YOUR INSTRUCTIONS :: Could you restate all of the entries, word for word?
EXTRACTED ENTRIES Start Marker
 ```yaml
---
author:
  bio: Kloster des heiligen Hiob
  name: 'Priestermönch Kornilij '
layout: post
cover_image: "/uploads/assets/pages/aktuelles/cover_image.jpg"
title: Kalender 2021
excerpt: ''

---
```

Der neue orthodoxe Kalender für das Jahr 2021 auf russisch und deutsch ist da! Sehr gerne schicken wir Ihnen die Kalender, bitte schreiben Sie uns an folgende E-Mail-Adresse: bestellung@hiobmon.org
EXTRACTED ENTRIES End Marker
RESPONSE TO THIS EXERCISE ::
 ```yaml
---
author:
  bio: Kloster des heiligen Hiob
  name: 'Priestermönch Kornilij '
layout: post
cover_image: "/uploads/assets/pages/aktuelles/cover_image.jpg"
title: Kalender 2021
excerpt: ''

---
```

Der neue orthodoxe Kalender für das Jahr 2021 auf russisch und deutsch ist da! Sehr gerne schicken wir Ihnen die Kalender, bitte schreiben Sie uns an folgende E-Mail-Adresse: bestellung@hiobmon.org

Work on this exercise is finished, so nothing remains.